A região norte, sobretudo a área ribeirinha, guarda contornos sociais, políticos e culturais que chocam as pessoas de bem e limitam a capacidade de agir. Em agosto último, se comemoraria o Dia Nacional de Combate e Prevenção ao Escalpelamento.

Mas não houve festas, pelo menos para as vítimas desse infortúnio. Desde 2007 que tramita na Câmara dos Deputados federal algum tipo de projeto, indicação ou ementa versando sobre o assunto, porém, timidamente, somente dois foram transformados em Lei: PL 1531/2007 e PL 1883/2007. O primeiro, dois anos depois, tornou obrigatório o uso de proteção no motor e eixo das embarcações em todo território nacional, o segundo, três anos depois, instituiu o Dia Nacional de Combate e Prevenção ao Escalpelamento.

Parece-me, pelo visto, que os deputados e senadores não perceberam a importância e a gravidade da causa. Debruçam sobre seus próprios interesses, enquanto a sociedade Ziguezagueia com o pires não mão, ora no judiciário, ora na defensoria pública, ora na promotoria, ora nos gabinetes dos secretários municipal ou estadual. O poder legiferante tem transitado do legislativo para outros poderes, devido à inércia de nossos legisladores.

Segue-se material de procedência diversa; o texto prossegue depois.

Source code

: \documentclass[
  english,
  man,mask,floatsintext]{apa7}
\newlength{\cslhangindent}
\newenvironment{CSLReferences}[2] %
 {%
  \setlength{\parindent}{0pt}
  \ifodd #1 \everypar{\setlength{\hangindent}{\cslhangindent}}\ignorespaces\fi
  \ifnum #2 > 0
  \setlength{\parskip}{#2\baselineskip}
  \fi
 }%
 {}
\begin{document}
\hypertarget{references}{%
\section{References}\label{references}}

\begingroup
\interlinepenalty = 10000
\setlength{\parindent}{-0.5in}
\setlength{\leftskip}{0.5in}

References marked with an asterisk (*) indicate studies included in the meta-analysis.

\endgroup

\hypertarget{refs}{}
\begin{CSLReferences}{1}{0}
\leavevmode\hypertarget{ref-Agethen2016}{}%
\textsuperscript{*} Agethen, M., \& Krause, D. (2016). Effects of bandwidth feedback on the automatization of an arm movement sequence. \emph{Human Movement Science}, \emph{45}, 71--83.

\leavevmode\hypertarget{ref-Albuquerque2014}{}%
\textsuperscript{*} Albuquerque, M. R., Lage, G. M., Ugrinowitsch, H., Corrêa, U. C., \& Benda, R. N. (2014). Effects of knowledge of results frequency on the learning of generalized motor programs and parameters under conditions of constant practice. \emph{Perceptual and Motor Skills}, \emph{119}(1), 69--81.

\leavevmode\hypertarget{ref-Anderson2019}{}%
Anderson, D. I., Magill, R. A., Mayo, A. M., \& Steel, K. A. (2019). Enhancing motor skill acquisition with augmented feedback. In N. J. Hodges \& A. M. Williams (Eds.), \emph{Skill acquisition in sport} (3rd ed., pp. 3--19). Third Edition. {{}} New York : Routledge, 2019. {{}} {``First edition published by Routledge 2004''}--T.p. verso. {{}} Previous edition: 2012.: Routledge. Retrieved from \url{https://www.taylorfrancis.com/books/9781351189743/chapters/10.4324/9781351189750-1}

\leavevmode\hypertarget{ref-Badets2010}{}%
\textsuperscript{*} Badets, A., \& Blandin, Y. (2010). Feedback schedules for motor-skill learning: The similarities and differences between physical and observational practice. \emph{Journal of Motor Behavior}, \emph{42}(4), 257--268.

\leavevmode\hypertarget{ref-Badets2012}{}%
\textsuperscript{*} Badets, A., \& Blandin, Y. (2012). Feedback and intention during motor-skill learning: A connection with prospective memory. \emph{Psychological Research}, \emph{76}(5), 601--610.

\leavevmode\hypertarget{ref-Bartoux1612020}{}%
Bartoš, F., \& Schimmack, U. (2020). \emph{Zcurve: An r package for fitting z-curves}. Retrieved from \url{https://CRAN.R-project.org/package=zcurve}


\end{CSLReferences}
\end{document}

Com a desativação do garimpo de Serra Pelada (Pará), muitos motores utilizados no garimpo foram adaptados em embarcações ribeirinhas, trazendo perigo a centenas de milhares de pessoas que dependem economicamente da natureza em que vivem e, têm as embarcações como o seu principal e único meio de transportes.

O eixo do motor fica à mostra, fazendo o movimento de rotação numa velocidade tão rápida, que quando um cabelo cumprido encosta no eixo, ele é capaz de arrancar o couro cabeludo, sobrancelhas, orelhas, deformar nariz e boca de uma pessoa. E assim tem sido, já são quase 200 casos de escalpelamentos catalogados, na maior parte crianças. A fiscalização é muito ruim.  Conforme dito acima, o PL 1531/2007 transformado na Lei Ordinária 11970/2009, tornou obrigatório o uso de proteção no eixo do motor; é o que tem feito diminuir os casos de escalpelamento. O sofrimento é intenso e dura toda a vida. As pessoas, sobretudo mulheres que passaram por isso, não têm uma vida normal, além das constantes dores, tem a questão da estética, o cabelo nunca mais cresce.

Esse contexto mostra a importância de uma ação mais eficaz para dirimir os problemas e sofrimentos dessas vítimas do “acaso”. A Defensoria Pública da União se mobilizou para dirimir esses efeitos e a incidência desse tipo de acidente, trabalhando na prevenção e orientação. Muitos são os agentes envolvidos nessa causa e os resultados têm sido positivo. Mutirões foram feitos, algumas poucas dezenas de cirurgias foram realizadas no Pará. Mais ainda é pouco, falta transformar em Lei o PL 1879/2007, que dispõe sobre a Seguridade Social, cirurgias reparadoras e direitos trabalhistas às vítimas de escalpelamento nos acidentes com eixos dos motores de embarcações em todo o Território Nacional.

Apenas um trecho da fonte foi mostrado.